== Data shown ==
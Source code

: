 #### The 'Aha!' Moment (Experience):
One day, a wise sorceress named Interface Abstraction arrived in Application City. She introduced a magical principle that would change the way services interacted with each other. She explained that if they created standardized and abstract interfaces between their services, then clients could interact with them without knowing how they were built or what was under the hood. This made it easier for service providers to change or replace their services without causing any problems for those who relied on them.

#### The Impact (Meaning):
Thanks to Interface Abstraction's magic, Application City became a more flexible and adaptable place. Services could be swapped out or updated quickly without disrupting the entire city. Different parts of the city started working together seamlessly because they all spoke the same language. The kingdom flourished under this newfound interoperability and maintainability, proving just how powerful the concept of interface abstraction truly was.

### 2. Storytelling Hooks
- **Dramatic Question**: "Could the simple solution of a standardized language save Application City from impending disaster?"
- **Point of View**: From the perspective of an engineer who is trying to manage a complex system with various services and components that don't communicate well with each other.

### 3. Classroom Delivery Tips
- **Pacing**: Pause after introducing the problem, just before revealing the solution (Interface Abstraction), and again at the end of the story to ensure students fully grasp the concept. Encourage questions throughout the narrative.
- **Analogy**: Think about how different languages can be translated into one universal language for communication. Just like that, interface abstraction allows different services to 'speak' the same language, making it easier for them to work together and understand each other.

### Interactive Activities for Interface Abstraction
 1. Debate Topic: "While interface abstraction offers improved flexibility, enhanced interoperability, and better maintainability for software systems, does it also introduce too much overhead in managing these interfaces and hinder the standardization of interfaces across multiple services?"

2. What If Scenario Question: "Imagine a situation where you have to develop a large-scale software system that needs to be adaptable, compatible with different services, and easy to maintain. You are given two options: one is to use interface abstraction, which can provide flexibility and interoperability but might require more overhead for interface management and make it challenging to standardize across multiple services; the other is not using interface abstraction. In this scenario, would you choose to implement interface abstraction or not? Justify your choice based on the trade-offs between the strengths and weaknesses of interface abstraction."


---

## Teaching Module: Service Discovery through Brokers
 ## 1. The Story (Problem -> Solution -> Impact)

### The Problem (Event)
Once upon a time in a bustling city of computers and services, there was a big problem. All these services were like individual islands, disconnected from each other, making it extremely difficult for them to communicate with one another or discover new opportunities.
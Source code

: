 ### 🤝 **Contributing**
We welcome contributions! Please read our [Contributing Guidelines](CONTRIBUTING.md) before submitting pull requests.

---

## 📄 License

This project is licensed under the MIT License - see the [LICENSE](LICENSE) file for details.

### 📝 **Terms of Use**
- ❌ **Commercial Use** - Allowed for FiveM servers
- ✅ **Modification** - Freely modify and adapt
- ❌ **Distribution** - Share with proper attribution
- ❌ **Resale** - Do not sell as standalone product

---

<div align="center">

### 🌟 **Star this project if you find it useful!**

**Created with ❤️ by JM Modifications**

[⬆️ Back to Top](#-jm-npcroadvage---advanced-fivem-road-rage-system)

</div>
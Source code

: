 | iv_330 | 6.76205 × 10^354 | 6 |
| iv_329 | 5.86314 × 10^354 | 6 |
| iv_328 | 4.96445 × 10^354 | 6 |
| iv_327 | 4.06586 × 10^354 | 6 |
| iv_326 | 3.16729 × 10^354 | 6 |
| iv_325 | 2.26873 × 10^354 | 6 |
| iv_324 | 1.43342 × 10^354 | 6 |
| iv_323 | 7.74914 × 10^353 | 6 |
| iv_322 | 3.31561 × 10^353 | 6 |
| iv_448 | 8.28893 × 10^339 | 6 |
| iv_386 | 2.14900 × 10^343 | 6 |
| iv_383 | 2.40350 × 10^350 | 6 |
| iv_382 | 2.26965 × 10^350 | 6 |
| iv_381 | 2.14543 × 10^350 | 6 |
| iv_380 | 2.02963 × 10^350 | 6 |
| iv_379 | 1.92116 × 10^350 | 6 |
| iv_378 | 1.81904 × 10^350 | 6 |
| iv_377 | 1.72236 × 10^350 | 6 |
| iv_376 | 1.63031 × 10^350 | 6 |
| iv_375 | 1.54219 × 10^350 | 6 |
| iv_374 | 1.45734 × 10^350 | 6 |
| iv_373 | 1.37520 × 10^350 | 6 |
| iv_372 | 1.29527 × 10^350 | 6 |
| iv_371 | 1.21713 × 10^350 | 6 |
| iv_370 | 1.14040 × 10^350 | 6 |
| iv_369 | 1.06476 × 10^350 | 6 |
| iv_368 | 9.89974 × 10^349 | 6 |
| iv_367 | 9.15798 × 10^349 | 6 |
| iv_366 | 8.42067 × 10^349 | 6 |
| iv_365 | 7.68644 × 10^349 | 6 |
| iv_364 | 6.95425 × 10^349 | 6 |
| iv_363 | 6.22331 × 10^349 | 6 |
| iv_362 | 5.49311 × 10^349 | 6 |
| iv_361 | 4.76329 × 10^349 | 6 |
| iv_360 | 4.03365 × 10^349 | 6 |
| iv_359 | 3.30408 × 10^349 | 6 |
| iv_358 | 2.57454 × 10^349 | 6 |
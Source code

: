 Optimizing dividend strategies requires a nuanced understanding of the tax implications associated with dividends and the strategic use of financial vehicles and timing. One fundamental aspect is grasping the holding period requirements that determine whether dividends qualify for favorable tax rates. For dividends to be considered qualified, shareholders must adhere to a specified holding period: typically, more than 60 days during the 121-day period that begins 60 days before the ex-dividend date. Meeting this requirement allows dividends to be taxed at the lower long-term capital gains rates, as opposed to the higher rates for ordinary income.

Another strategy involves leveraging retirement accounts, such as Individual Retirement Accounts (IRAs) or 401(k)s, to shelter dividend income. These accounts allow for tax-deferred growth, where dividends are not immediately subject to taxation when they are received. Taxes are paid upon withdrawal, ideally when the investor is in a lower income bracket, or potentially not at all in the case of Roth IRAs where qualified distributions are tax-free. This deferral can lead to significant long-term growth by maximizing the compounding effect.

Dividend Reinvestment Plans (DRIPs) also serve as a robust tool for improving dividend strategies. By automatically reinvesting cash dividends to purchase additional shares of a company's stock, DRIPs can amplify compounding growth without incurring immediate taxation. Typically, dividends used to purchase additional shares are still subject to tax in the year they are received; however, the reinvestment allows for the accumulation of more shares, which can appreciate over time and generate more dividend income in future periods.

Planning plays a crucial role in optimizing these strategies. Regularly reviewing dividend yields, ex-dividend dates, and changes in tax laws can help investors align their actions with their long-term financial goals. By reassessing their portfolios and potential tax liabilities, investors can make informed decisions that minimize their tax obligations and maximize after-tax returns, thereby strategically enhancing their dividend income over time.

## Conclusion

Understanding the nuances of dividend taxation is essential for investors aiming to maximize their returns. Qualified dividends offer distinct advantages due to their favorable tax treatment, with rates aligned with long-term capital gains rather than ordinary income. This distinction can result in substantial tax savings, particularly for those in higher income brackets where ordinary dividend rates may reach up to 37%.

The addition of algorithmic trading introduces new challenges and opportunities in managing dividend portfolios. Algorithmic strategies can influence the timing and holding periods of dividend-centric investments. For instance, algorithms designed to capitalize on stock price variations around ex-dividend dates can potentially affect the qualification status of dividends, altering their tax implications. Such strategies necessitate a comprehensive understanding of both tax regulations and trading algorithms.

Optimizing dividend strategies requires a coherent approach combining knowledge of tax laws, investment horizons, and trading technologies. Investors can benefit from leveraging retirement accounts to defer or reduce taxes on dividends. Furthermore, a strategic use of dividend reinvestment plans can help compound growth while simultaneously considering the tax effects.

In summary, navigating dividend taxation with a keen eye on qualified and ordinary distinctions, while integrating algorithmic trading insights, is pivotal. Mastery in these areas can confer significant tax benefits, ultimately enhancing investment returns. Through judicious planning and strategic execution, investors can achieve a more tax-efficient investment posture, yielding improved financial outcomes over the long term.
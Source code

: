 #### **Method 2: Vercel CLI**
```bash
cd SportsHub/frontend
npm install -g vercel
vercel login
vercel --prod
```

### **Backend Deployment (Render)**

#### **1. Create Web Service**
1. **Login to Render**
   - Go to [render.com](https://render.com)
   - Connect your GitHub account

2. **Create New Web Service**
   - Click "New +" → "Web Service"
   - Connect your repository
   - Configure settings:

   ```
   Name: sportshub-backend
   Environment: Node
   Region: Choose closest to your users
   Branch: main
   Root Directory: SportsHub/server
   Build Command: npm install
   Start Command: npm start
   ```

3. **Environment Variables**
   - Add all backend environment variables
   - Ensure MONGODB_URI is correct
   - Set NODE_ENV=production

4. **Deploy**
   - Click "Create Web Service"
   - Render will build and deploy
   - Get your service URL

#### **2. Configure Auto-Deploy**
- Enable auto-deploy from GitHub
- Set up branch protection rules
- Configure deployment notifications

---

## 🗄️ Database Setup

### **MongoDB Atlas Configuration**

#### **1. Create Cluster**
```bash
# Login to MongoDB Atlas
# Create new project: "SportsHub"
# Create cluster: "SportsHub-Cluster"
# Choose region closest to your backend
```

== The task ==
Among the entries above, which lines include "like"? List them all.

== Written response ==
- **Analogy**: Think about how different languages can be translated into one universal language for communication. Just like that, interface abstraction allows different services to 'speak' the same language, making it easier for them to work together and understand each other.
Once upon a time in a bustling city of computers and services, there was a big problem. All these services were like individual islands, disconnected from each other, making it extremely difficult for them to communicate with one another or discover new opportunities.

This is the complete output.